Washington was one of the team's deep threats, which is exactly the type of receiver Tennessee lacked. Washington is averaging 16.4 yards per reception for his three-year career, more than any other Tennessee receiver. Washington's biggest problem is size. He is only 6-1 and 185 pounds, and has taken some hard hits during his career. However, Washington can play, and is just beginning to hit his stride.

Another physical receiver on Tennessee's roster is rookie Kenny Britt. Britt was drafted as a junior out of Rutgers who showed tremendous ability in the Big East. In his junior season, he recorded 87 receptions for 1,371 yards and seven touchdowns. He was often regarded as a physical threat with the Scarlet Knights, but has had several criticisms. Some don't like his hands, and say he is too inconsistent. Some don't like his attitude.

However, those close to Britt, such as head coach Greg Schiano and teammate Tiquan Underwood state that the questions about Britt's personality are irrelevant. Schiano calls him one of the hardest workers he's ever coached. Britt, like Gage, has a tough style of receiving. He uses his size (6-3, 218 pounds) and speed (4.4 40 yard-dash times) well together. He is also the only first-round talent (on draft day, that is) on the Titans' roster. He figures to be solidly in the top four receiver rotation. 
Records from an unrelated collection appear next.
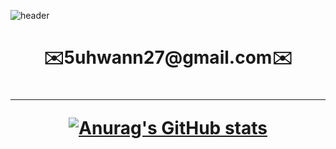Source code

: ![header](https://capsule-render.vercel.app/api?type=soft&color=2f91e9&height=150&section=header&text=5uhwann&fontSize=90&fontColor=ffffff)

<div align="center">
<h1>✉️5uhwann27@gmail.com✉️<h1>


<hr>

[![Anurag's GitHub stats](https://github-readme-stats.vercel.app/api?username=5uhwann&show_icons=true)](https://github.com/anuraghazra/github-readme-stats)
</div>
While Tennessee's wide receivers don't run much deeper, (perhaps you could consider Lavelle Hawkins) the tight end group in Nashville figures to be one of the best in the NFL. Some of the tight ends include Bo Scaife, Alge Crumpler, Craig Stevens, and Jared Cook.

Scaife has always been a solid tight end for Tennessee. Since his entry into the league in 2005, Scaife has not recorded fewer than 29 catches. Last season was his breakout, when he recorded a team-leading 58 receptions for 561 yards and a pair of scores. Scaife is definitely a possesion receiver, as he averages just 9.6 yards per catch. However, Scaife was relied on early by Kerry Collins and Vince Young this season.

Scaife truly is underrated, and is ready for another strong season in 2009. However, the fact that he is only 6-3 and 250 pounds don't compute very well together. Scaife relies on pure strength for yardage and touchdowns. He figures to be the top tight end on the depth chart for next season.

Jared Cook, the rookie from South Carolina, could easily be next on the depth chart. Cook is very agile and a strong receiver. He is 6-5 and 240 pounds, and is ready to catch passes. He can be streaky, but even some of the greatest receivers would be with quarterbacks like Chris Smelley and freshman Stephen Garcia. The wisdom of Collins should allow Cook for more offensive production than what he had with the Gamecocks.

Cook left South Carolina as a junior and recorded 37 receptions for 573 yards and three touchdowns. Cook needs to improve his blocking ability, so he will need to probably put on some muscle and be more versatile. However, don't underestimate Cook. He truly was one of the best in one of the strongest group of tight end draftees in a while.

Crumpler and Stevens will most likely fight for the third spot. Crumpler's experience gives him an edge, but Stevens' youth and great blocking ability are better than that of the aging Crumpler. It seems unlikely that Tennessee will keep all four tight ends, so it is likely that at least one of the two is cut or traded by season's beginning.

Though, with the five man rotation of Gage-Washington-Scaife-Britt-Cook, Tennessee seems much better off than last year's Crumpler-Gage-Jones-Scaife-McCareins. Tennessee has added youth and speed to there other wise group of bruising receivers. Expect the Titans to boost themselves from 28th to the top half of the league. This group of receivers' potential is endless.